To understand their relationship, we have to move slow enough that we don’t gloss over anything and fast enough that we don’t dry ourselves up. Here is the progression:

  1. Introduction introduces to the idea of functions and stack at assembly level. Although it dives deep into theory, it will not feel like that because I have included real-life examples, interactive questions, gradual flow and introduction, ASCII art and a small “theoretical-practical” in the end.
  2. Recursion introduces us to stack discipline and how stack frames are actually stacked. Here we implement the theory we have studied so far. Fully practical.
  3. Parameter Passing improves our understanding of reference and returns by one step. It lays the foundation without which you can’t understand how complex value are returned. Fully practical.
  4. How returns are managed? is the final boss. Fully practical.
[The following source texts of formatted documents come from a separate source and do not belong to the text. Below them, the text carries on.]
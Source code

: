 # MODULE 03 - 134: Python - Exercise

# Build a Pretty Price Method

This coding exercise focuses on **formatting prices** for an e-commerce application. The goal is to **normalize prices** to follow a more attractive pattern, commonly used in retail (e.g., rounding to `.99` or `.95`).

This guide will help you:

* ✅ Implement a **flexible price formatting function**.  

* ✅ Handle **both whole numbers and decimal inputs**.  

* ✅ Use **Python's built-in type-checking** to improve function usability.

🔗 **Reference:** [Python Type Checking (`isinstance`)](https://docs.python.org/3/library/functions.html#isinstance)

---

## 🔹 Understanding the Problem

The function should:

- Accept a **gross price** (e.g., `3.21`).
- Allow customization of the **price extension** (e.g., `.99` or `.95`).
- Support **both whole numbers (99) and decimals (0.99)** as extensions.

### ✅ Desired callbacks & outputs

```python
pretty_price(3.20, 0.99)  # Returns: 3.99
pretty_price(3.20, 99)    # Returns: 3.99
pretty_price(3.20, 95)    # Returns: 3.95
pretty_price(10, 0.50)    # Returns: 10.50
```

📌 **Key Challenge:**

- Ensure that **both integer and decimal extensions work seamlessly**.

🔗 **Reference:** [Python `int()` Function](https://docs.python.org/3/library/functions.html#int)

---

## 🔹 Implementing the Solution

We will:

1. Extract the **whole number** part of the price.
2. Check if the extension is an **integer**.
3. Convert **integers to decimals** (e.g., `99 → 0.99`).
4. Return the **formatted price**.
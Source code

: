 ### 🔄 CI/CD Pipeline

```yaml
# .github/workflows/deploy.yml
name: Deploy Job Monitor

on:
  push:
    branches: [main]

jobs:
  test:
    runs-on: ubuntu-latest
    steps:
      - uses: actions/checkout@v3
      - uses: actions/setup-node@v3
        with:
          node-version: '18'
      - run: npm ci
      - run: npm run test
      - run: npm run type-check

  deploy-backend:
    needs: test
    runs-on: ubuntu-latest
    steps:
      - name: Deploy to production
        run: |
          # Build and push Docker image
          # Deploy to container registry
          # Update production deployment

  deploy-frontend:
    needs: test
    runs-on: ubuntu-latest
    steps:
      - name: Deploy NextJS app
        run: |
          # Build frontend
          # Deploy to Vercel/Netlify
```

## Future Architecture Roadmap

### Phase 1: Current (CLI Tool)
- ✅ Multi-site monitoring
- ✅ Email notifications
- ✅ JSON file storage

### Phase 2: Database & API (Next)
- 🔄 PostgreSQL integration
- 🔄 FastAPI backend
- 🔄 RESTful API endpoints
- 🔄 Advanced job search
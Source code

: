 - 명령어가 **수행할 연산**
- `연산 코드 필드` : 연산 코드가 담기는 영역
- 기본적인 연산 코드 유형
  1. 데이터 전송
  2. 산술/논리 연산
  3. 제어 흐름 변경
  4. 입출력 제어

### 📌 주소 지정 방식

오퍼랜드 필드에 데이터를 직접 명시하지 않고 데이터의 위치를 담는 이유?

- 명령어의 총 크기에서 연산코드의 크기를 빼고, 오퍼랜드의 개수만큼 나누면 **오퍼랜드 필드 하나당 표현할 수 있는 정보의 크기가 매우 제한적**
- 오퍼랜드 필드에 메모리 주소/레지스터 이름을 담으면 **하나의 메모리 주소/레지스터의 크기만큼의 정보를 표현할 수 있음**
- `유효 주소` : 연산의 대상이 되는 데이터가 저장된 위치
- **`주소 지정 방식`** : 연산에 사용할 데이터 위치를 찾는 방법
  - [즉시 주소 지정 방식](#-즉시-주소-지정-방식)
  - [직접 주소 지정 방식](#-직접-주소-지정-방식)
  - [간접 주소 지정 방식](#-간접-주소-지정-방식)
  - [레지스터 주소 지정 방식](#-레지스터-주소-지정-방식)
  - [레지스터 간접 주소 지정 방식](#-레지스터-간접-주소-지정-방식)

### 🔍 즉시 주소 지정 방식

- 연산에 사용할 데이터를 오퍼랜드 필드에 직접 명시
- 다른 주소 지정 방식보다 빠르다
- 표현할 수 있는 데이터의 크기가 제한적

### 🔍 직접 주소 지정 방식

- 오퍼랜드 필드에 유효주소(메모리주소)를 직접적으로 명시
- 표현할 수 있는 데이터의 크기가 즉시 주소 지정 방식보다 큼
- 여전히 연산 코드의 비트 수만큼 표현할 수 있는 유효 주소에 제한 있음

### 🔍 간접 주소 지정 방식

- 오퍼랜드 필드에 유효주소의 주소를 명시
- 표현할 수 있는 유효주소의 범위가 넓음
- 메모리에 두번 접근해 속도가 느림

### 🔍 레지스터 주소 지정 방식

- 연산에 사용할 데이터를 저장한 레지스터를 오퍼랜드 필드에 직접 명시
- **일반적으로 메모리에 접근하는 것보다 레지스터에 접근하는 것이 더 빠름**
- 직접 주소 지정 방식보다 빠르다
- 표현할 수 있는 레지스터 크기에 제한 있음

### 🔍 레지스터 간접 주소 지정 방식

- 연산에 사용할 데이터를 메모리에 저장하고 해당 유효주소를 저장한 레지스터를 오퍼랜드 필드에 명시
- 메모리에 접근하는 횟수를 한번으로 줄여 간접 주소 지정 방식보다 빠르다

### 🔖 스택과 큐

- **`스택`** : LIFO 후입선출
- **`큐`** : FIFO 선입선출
For the time being, practical means that we are going to study an implementation of a set of concepts that feel superficial. We can definitely use GDB to inspect the real stack in the memory but to me, it is not the right way to understand.

  • To me, the right approach is that you study the theory, you implement it on paper (in terms of loose ideas) and then you move towards ultimate practicality.
  • Right now, we are exploring the first two parts in this process. But very soon we will explore the third one as well.